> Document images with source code
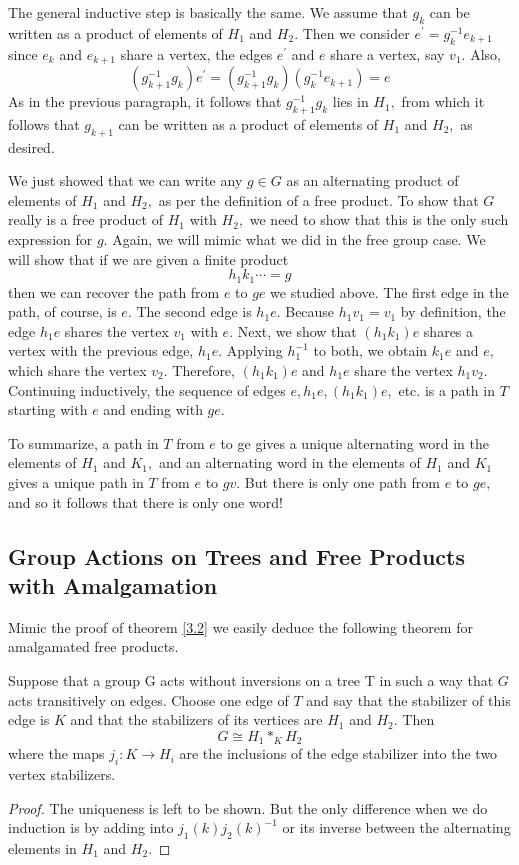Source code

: \par
The general inductive step is basically the same. We assume that $g_{k}$ can be written as a product of elements of $H_{1}$ and $H_{2}$. Then we consider $e^{\prime}=g_{k}^{-1} e_{k+1}$ since $e_{k}$ and $e_{k+1}$ share a vertex, the edges $e^{\prime}$ and $e$ share a vertex, say $v_{1} .$ Also,
\[
\left(g_{k+1}^{-1} g_{k}\right) e^{\prime}=\left(g_{k+1}^{-1} g_{k}\right)\left(g_{k}^{-1} e_{k+1}\right)=e
\]
As in the previous paragraph, it follows that $g_{k+1}^{-1} g_{k}$ lies in $H_{1},$ from which it follows that $g_{k+1}$ can be written as a product of elements of $H_{1}$ and $H_{2},$ as desired. 
\par
We just showed that we can write any $g \in G$ as an alternating product of elements of $H_{1}$ and $H_{2},$ as per the definition of a free product. To show that $G$ really is a free product of $H_{1}$ with $H_{2},$ we need to show that this is the only such expression for $g .$ Again, we will mimic what we did in the free group case. We will show that if we are given a finite product
\[
h_{1} k_{1} \cdots=g
\]
then we can recover the path from $e$ to $g e$ we studied above. The first edge in the path, of course, is $e .$ The second edge is $h_{1} e .$ Because $h_{1} v_{1}=v_{1}$ by definition, the edge $h_{1} e$ shares the vertex $v_{1}$ with $e .$ Next, we show that $\left(h_{1} k_{1}\right) e$ shares a vertex with the previous edge, $h_{1} e .$ Applying $h_{1}^{-1}$ to both, we obtain $k_{1} e$ and $e,$ which share the vertex $v_{2}$. Therefore, $\left(h_{1} k_{1}\right) e$ and $h_{1} e$ share the vertex $h_{1} v_{2}$. Continuing inductively, the sequence of edges $e, h_{1} e,\left(h_{1} k_{1}\right) e,$ etc. is a path in $T$ starting with $e$ and ending with $g e$.
\par
To summarize, a path in $T$ from $e$ to ge gives a unique alternating word in the elements of $H_{1}$ and $K_{1},$ and an alternating word in the elements of $H_{1}$ and $K_{1}$ gives a unique path in $T$ from $e$ to $g v .$ But there is only one path from $e$ to $g e,$ and so it follows that there is only one word!

\subsection{Group Actions on Trees and Free Products with Amalgamation}
Mimic the proof of theorem \ref{3.2} we easily deduce the following theorem for amalgamated free products.
\begin{theorem}
\label{thm3.3}
Suppose that a group G acts without inversions on a tree T in such a way that $G$ acts transitively on edges. Choose one edge of $T$ and say that the stabilizer of this edge is $K$ and that the stabilizers of its vertices are $H_{1}$ and $H_{2}$. Then
\[
G \cong H_{1} *_{K} H_{2}
\]
where the maps $j_i:K \rightarrow H_{i}$ are the inclusions of the edge stabilizer into the two vertex
stabilizers.
\end{theorem}
\begin{proof}
The uniqueness is left to be shown. But the only difference when we do induction is by adding into $j_1(k)j_2(k)^{-1}$ or its inverse between the alternating elements in $H_1$ and $H_2$.
\end{proof}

> EXERCISE INSTRUCTIONS
The lines from the one containing "where the maps" through the final line of the entries above are to be printed exactly, with nothing added.

> RESPONSE TO THE EXERCISE
where the maps $j_i:K \rightarrow H_{i}$ are the inclusions of the edge stabilizer into the two vertex
stabilizers.
\end{theorem}
\begin{proof}
The uniqueness is left to be shown. But the only difference when we do induction is by adding into $j_1(k)j_2(k)^{-1}$ or its inverse between the alternating elements in $H_1$ and $H_2$.
\end{proof}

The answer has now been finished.